At Rs 85 lakh property value: 20% down payment = Rs 17 lakh. Home loan: Rs 68 lakh. At 8.5% for 20 years, your monthly EMI is approximately Rs 58,965. Over 240 months, total repayment is Rs 1,41,51,600 — meaning you pay Rs 73,51,600 in interest on a Rs 68 lakh loan. Stamp duty on Rs 85 lakh in Maharashtra (6%): Rs 5,10,000. Registration (1%): Rs 85,000. Total upfront cash needed: Rs 17,00,000 + Rs 5,95,000 = Rs 22,95,000 — before interior costs. At your monthly EMI of Rs 58,965, ensure your net take-home is at least Rs 1,47,000 per month (so the EMI is under 40% of take-home) — implying you need a CTC of approximately Rs 22–24 lakh. For Section 24(b) deduction: on an Rs 68 lakh loan at 8.5%, Year 1 interest is approximately Rs 5.73 lakh — well above the Rs 2 lakh cap for self-occupied property. You can claim exactly Rs 2 lakh in interest deduction under old regime, saving approximately Rs 62,400 in tax per year at the 30% slab.

Should I buy in Mumbai now or wait? Real estate prices keep rising but so do interest rates.

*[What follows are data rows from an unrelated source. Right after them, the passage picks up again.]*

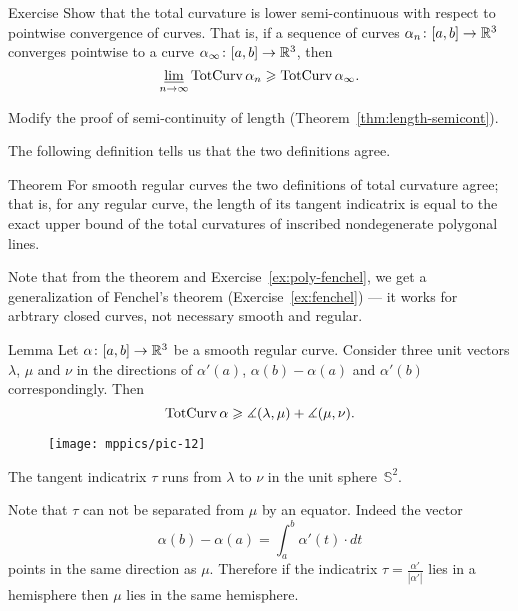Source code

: \begin{thm}{Exercise}
Show that the total curvature is lower semi-continuous with respect to pointwise convergence of curves.
That is, if a sequence
of curves $\alpha_n\colon[a,b]\to \mathbb{R}^3$ converges pointwise 
to a curve $\alpha_\infty\:[a,b]\z\to \RR^3$, then 
\[\varliminf_{n\to\infty} \mathop{\rm TotCurv}\nolimits\alpha_n \geqslant \mathop{\rm TotCurv}\nolimits\alpha_\infty.\]
\end{thm}

 Modify the proof of semi-continuity of length (Theorem~\ref{thm:length-semicont}).


The following definition tells us that the two definitions agree.

\begin{thm}{Theorem}\label{thm:total-curvature=}
For smooth regular curves the two definitions of total curvature agree;
that is, for any regular curve, the length of its tangent indicatrix is equal to the exact upper bound of the total curvatures of inscribed nondegenerate polygonal lines.
\end{thm}

Note that from the theorem and Exercise~\ref{ex:poly-fenchel}, we get a generalization of Fenchel's theorem (Exercise~\ref{ex:fenchel}) --- it works for arbtrary closed curves, not necessary smooth and regular.

\begin{thm}{Lemma}\label{lem:uvw}
Let $\alpha\colon[a,b]\to\mathbb{R}^3$ be a smooth regular curve.
Consider three unit vectors $\lambda$, $\mu$ and $\nu$ in the directions of
$\alpha'(a)$, $\alpha(b)-\alpha(a)$ and $\alpha'(b)$ correspondingly.
Then 
\[\mathop{\rm TotCurv}\nolimits\alpha\geqslant\measuredangle (\lambda,\mu)+\measuredangle (\mu,\nu).\]
\end{thm}

\begin{wrapfigure}{r}{45 mm}
\vskip-7mm
\centering
\texttt{[image: mppics/pic-12]}
\vskip0mm
\end{wrapfigure}

The tangent indicatrix $\tau$ runs from $\lambda$ to $\nu$ in the unit sphere~$\mathbb{S}^2$.

Note that $\tau$ can not be separated from $\mu$ by an equator.
Indeed the vector 
\[\alpha(b)-\alpha(a)=\int_a^b\alpha'(t)\cdot dt\]
points in the same direction as $\mu$.
Therefore if the indicatrix $\tau=\tfrac{\alpha'}{|\alpha'|}$ lies in a hemisphere then $\mu$ lies in the same hemisphere.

The Thane-Navi Mumbai corridor saw 14–18% price appreciation in FY2025, while Mumbai proper held above Rs 18,000 per sqft with luxury corridors crossing Rs 60,000. This trend reflects genuine infrastructure-driven demand (Metro Line 3, Coastal Road, Thane Metro, Navi Mumbai Airport) and is unlikely to reverse significantly in the near term. The interest rate factor: RBI has been in a rate-easing cycle in early 2025 — home loan rates may decline to 8.0–8.25% from current 8.5% levels over the next 12–18 months. A 0.5% rate reduction on an Rs 68 lakh loan saves Rs 2,500 per month in EMI — meaningful but not a reason to delay indefinitely. If your rental outflow is above Rs 25,000 per month in Thane or Navi Mumbai and your EMI on a similar property would be Rs 55,000–70,000, the rent-versus-buy calculus favours buying for a resident who plans to stay 7+ years. Waiting for rates to fall further risks being priced out as property values appreciate faster than rate savings.